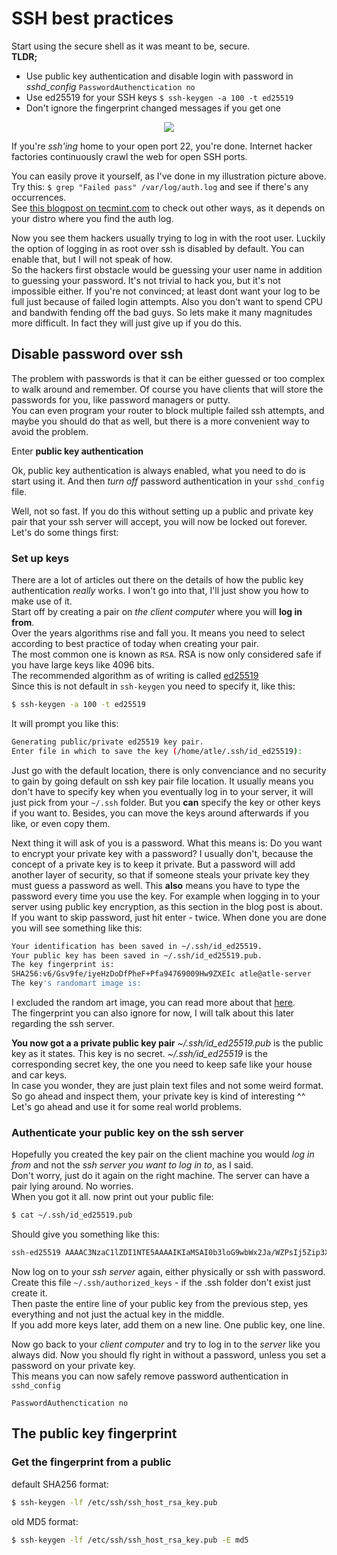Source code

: # SSH best practices

Start using the secure shell as it was meant to be, secure.  
**TLDR;**

-   Use public key authentication and disable login with password in _sshd_config_ `PasswordAuthenctication no`
-   Use ed25519 for your SSH keys `$ ssh-keygen -a 100 -t ed25519`
-   Don't ignore the fingerprint changed messages if you get one

<div class="separator" style="clear: both; text-align: center;"><img border="0" src="https://storage.googleapis.com/atle-static/pics/ssh_danger_zone.jpg" /></div>

If you're _ssh'ing_ home to your open port 22, you're done. Internet hacker factories continuously crawl the web for open SSH ports.

You can easily prove it yourself, as I've done in my illustration picture above.  
Try this: `$ grep "Failed pass" /var/log/auth.log` and see if there's any occurrences.  
See [this blogpost on tecmint.com](https://www.tecmint.com/find-failed-ssh-login-attempts-in-linux/) to check out other ways, as it depends on your distro where you find the auth log.

Now you see them hackers usually trying to log in with the root user. Luckily the option of logging in as root over ssh is disabled by default. You can enable that, but I will not speak of how.  
So the hackers first obstacle would be guessing your user name in addition to guessing your password. It's not trivial to hack you, but it's not impossible either. If you're not convinced; at least dont want your log to be full just because of failed login attempts. Also you don't want to spend CPU and bandwith fending off the bad guys. So lets make it many magnitudes more difficult. In fact they will just give up if you do this.

## Disable password over ssh

The problem with passwords is that it can be either guessed or too complex to walk around and remember. Of course you have clients that will store the passwords for you, like password managers or putty.  
You can even program your router to block multiple failed ssh attempts, and maybe you should do that as well, but there is a more convenient way to avoid the problem.

Enter **public key authentication**

Ok, public key authentication is always enabled, what you need to do is start using it. And then _turn off_ password authentication in your `sshd_config` file.

Well, not so fast. If you do this without setting up a public and private key pair that your ssh server will accept, you will now be locked out forever. Let's do some things first:

### Set up keys

There are a lot of articles out there on the details of how the public key authentication _really_ works. I won't go into that, I'll just show you how to make use of it.  
Start off by creating a pair on _the client computer_ where you will **log in from**.  
Over the years algorithms rise and fall you. It means you need to select according to best practice of today when creating your pair.  
The most common one is known as `RSA`. RSA is now only considered safe if you have large keys like 4096 bits.  
The recommended algorithm as of writing is called [ed25519](https://ed25519.cr.yp.to/)  
Since this is not default in `ssh-keygen` you need to specify it, like this:

```sh
$ ssh-keygen -a 100 -t ed25519
```

It will prompt you like this:

```bash
Generating public/private ed25519 key pair.
Enter file in which to save the key (/home/atle/.ssh/id_ed25519):
```

Just go with the default location, there is only convenciance and no security to gain by going default on ssh key pair file location. It usually means you don't have to specify key when you eventually log in to your server, it will just pick from your `~/.ssh` folder. But you **can** specify the key or other keys if you want to. Besides, you can move the keys around afterwards if you like, or even copy them.

Next thing it will ask of you is a password. What this means is: Do you want to encrypt your private key with a password? I usually don't, because the concept of a private key is to keep it private. But a password will add another layer of security, so that if someone steals your private key they must guess a password as well. This **also** means you have to type the password every time you use the key. For example when logging in to your server using public key encryption, as this section in the blog post is about.  
If you want to skip password, just hit enter - twice. When done you are done you will see something like this:

```bash
Your identification has been saved in ~/.ssh/id_ed25519.
Your public key has been saved in ~/.ssh/id_ed25519.pub.
The key fingerprint is:
SHA256:v6/Gsv9fe/iyeHzDoDfPheF+Pfa94769009Hw9ZXEIc atle@atle-server
The key's randomart image is:
```

I excluded the random art image, you can read more about that [here](https://superuser.com/questions/22535/what-is-randomart-produced-by-ssh-keygen).  
The fingerprint you can also ignore for now, I will talk about this later regarding the ssh server.

**You now got a a private public key pair**
_~/.ssh/id_ed25519.pub_ is the public key as it states. This key is no secret.
_~/.ssh/id_ed25519_ is the corresponding secret key, the one you need to keep safe like your house and car keys.  
In case you wonder, they are just plain text files and not some weird format. So go ahead and inspect them, your private key is kind of interesting ^^  
Let's go ahead and use it for some real world problems.

### Authenticate your public key on the ssh server

Hopefully you created the key pair on the client machine you would _log in from_ and not the _ssh server you want to log in to_, as I said.  
Don't worry, just do it again on the right machine. The server can have a pair lying around. No worries.  
When you got it all. now print out your public file:

```sh
$ cat ~/.ssh/id_ed25519.pub
```

Should give you something like this:

```bash
ssh-ed25519 AAAAC3NzaC1lZDI1NTE5AAAAIKIaMSAI0b3loG9wbWx2Ja/WZPsIj5Zip3XbShxG3zuC atle@atle-server
```

Now log on to your _ssh server_ again, either physically or ssh with password.  
Create this file `~/.ssh/authorized_keys` - if the .ssh folder don't exist just create it.  
Then paste the entire line of your public key from the previous step, yes everything and not just the actual key in the middle.  
If you add more keys later, add them on a new line. One public key, one line.

Now go back to your _client computer_ and try to log in to the _server_ like you always did. Now you should fly right in without a password, unless you set a password on your private key.  
This means you can now safely remove password authentication in `sshd_config`

```ssh
PasswordAuthenctication no
```

## The public key fingerprint

### Get the fingerprint from a public

default SHA256 format:

```sh
$ ssh-keygen -lf /etc/ssh/ssh_host_rsa_key.pub
```

old MD5 format:

```sh
$ ssh-keygen -lf /etc/ssh/ssh_host_rsa_key.pub -E md5
```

WORK REQUIRED. The reply should repeat the data in full, exactly as given, and contain no pictures.

RESULT.
Source code

: # SSH best practices

Start using the secure shell as it was meant to be, secure.  
**TLDR;**

-   Use public key authentication and disable login with password in _sshd_config_ `PasswordAuthenctication no`
-   Use ed25519 for your SSH keys `$ ssh-keygen -a 100 -t ed25519`
-   Don't ignore the fingerprint changed messages if you get one

<div class="separator" style="clear: both; text-align: center;"><img border="0" src="https://storage.googleapis.com/atle-static/pics/ssh_danger_zone.jpg" /></div>

If you're _ssh'ing_ home to your open port 22, you're done. Internet hacker factories continuously crawl the web for open SSH ports.

You can easily prove it yourself, as I've done in my illustration picture above.  
Try this: `$ grep "Failed pass" /var/log/auth.log` and see if there's any occurrences.  
See [this blogpost on tecmint.com](https://www.tecmint.com/find-failed-ssh-login-attempts-in-linux/) to check out other ways, as it depends on your distro where you find the auth log.

Now you see them hackers usually trying to log in with the root user. Luckily the option of logging in as root over ssh is disabled by default. You can enable that, but I will not speak of how.  
So the hackers first obstacle would be guessing your user name in addition to guessing your password. It's not trivial to hack you, but it's not impossible either. If you're not convinced; at least dont want your log to be full just because of failed login attempts. Also you don't want to spend CPU and bandwith fending off the bad guys. So lets make it many magnitudes more difficult. In fact they will just give up if you do this.

## Disable password over ssh

The problem with passwords is that it can be either guessed or too complex to walk around and remember. Of course you have clients that will store the passwords for you, like password managers or putty.  
You can even program your router to block multiple failed ssh attempts, and maybe you should do that as well, but there is a more convenient way to avoid the problem.

Enter **public key authentication**

Ok, public key authentication is always enabled, what you need to do is start using it. And then _turn off_ password authentication in your `sshd_config` file.

Well, not so fast. If you do this without setting up a public and private key pair that your ssh server will accept, you will now be locked out forever. Let's do some things first:

### Set up keys

There are a lot of articles out there on the details of how the public key authentication _really_ works. I won't go into that, I'll just show you how to make use of it.  
Start off by creating a pair on _the client computer_ where you will **log in from**.  
Over the years algorithms rise and fall you. It means you need to select according to best practice of today when creating your pair.  
The most common one is known as `RSA`. RSA is now only considered safe if you have large keys like 4096 bits.  
The recommended algorithm as of writing is called [ed25519](https://ed25519.cr.yp.to/)  
Since this is not default in `ssh-keygen` you need to specify it, like this:

```sh
$ ssh-keygen -a 100 -t ed25519
```

It will prompt you like this:

```bash
Generating public/private ed25519 key pair.
Enter file in which to save the key (/home/atle/.ssh/id_ed25519):
```

Just go with the default location, there is only convenciance and no security to gain by going default on ssh key pair file location. It usually means you don't have to specify key when you eventually log in to your server, it will just pick from your `~/.ssh` folder. But you **can** specify the key or other keys if you want to. Besides, you can move the keys around afterwards if you like, or even copy them.

Next thing it will ask of you is a password. What this means is: Do you want to encrypt your private key with a password? I usually don't, because the concept of a private key is to keep it private. But a password will add another layer of security, so that if someone steals your private key they must guess a password as well. This **also** means you have to type the password every time you use the key. For example when logging in to your server using public key encryption, as this section in the blog post is about.  
If you want to skip password, just hit enter - twice. When done you are done you will see something like this:

```bash
Your identification has been saved in ~/.ssh/id_ed25519.
Your public key has been saved in ~/.ssh/id_ed25519.pub.
The key fingerprint is:
SHA256:v6/Gsv9fe/iyeHzDoDfPheF+Pfa94769009Hw9ZXEIc atle@atle-server
The key's randomart image is:
```

I excluded the random art image, you can read more about that [here](https://superuser.com/questions/22535/what-is-randomart-produced-by-ssh-keygen).  
The fingerprint you can also ignore for now, I will talk about this later regarding the ssh server.

**You now got a a private public key pair**
_~/.ssh/id_ed25519.pub_ is the public key as it states. This key is no secret.
_~/.ssh/id_ed25519_ is the corresponding secret key, the one you need to keep safe like your house and car keys.  
In case you wonder, they are just plain text files and not some weird format. So go ahead and inspect them, your private key is kind of interesting ^^  
Let's go ahead and use it for some real world problems.

### Authenticate your public key on the ssh server

Hopefully you created the key pair on the client machine you would _log in from_ and not the _ssh server you want to log in to_, as I said.  
Don't worry, just do it again on the right machine. The server can have a pair lying around. No worries.  
When you got it all. now print out your public file:

```sh
$ cat ~/.ssh/id_ed25519.pub
```

Should give you something like this:

```bash
ssh-ed25519 AAAAC3NzaC1lZDI1NTE5AAAAIKIaMSAI0b3loG9wbWx2Ja/WZPsIj5Zip3XbShxG3zuC atle@atle-server
```

Now log on to your _ssh server_ again, either physically or ssh with password.  
Create this file `~/.ssh/authorized_keys` - if the .ssh folder don't exist just create it.  
Then paste the entire line of your public key from the previous step, yes everything and not just the actual key in the middle.  
If you add more keys later, add them on a new line. One public key, one line.

Now go back to your _client computer_ and try to log in to the _server_ like you always did. Now you should fly right in without a password, unless you set a password on your private key.  
This means you can now safely remove password authentication in `sshd_config`

```ssh
PasswordAuthenctication no
```

## The public key fingerprint

### Get the fingerprint from a public

default SHA256 format:

```sh
$ ssh-keygen -lf /etc/ssh/ssh_host_rsa_key.pub
```

old MD5 format:

```sh
$ ssh-keygen -lf /etc/ssh/ssh_host_rsa_key.pub -E md5
```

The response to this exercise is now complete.